The problem:
If a line in the records below contains the word "images", copy it.

============

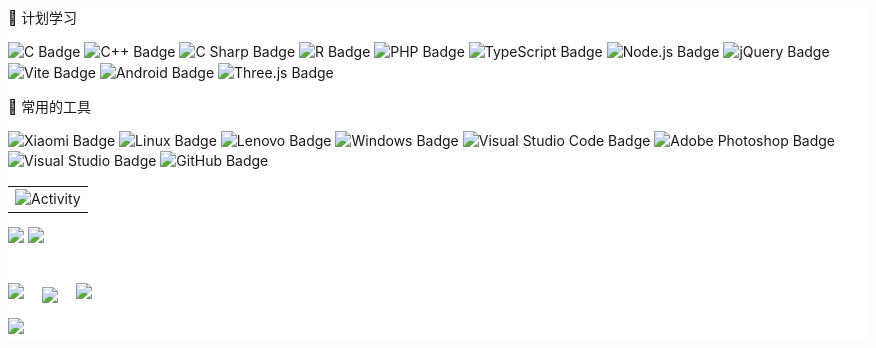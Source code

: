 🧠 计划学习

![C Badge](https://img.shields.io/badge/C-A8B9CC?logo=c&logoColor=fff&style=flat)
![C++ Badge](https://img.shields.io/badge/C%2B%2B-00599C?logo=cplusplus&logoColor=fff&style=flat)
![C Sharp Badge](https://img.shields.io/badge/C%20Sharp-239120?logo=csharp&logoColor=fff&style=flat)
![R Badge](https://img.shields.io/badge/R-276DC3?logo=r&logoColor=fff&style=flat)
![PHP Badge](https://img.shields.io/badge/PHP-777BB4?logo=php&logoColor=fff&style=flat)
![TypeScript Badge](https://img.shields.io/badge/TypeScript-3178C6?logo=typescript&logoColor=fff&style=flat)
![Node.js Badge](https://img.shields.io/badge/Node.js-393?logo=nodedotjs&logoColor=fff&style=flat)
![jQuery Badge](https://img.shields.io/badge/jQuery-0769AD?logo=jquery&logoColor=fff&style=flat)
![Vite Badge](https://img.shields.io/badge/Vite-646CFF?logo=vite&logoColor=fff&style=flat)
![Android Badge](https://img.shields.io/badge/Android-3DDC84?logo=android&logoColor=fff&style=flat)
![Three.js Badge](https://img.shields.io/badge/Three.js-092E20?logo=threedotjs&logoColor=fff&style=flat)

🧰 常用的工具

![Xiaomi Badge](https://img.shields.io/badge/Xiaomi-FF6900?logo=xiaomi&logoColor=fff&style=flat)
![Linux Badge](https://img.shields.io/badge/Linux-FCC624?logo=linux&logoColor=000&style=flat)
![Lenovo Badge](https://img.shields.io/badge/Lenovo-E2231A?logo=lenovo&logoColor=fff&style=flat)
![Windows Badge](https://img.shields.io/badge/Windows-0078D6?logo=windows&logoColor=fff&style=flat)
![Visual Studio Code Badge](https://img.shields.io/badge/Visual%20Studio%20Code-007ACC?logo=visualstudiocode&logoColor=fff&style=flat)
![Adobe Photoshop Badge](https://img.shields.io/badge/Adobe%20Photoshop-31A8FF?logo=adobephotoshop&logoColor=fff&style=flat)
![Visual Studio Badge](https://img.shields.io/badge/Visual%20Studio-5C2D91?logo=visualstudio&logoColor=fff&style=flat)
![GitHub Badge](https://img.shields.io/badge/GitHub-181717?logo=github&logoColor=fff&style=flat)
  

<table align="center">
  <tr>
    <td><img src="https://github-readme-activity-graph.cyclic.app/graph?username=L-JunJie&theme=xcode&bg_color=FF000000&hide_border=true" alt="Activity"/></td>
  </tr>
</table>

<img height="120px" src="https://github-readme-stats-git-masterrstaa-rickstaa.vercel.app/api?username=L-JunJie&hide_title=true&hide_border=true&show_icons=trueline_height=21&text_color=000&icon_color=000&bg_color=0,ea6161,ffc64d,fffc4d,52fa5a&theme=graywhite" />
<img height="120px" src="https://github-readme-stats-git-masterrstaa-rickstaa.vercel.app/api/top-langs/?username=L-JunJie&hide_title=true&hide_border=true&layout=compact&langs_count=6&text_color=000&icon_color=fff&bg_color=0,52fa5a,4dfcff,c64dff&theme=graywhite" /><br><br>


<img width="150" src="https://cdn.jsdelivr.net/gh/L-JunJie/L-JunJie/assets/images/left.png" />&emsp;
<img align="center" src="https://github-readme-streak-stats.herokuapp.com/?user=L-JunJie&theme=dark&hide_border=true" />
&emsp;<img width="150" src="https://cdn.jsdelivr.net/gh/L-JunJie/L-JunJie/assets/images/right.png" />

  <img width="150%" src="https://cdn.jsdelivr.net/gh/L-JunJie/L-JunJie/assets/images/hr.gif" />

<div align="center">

============

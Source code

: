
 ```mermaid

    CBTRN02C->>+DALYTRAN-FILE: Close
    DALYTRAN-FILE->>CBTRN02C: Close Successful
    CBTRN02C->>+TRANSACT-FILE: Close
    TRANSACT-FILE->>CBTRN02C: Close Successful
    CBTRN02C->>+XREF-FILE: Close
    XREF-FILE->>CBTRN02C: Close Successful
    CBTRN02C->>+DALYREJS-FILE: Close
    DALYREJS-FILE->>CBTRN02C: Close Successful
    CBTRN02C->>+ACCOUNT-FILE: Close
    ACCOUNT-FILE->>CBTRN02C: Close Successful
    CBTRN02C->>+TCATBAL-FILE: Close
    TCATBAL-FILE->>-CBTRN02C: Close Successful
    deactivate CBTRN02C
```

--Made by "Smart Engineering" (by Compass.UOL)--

============

Completed task:
<img width="150" src="https://cdn.jsdelivr.net/gh/L-JunJie/L-JunJie/assets/images/left.png" />&emsp;
&emsp;<img width="150" src="https://cdn.jsdelivr.net/gh/L-JunJie/L-JunJie/assets/images/right.png" />
  <img width="150%" src="https://cdn.jsdelivr.net/gh/L-JunJie/L-JunJie/assets/images/hr.gif" />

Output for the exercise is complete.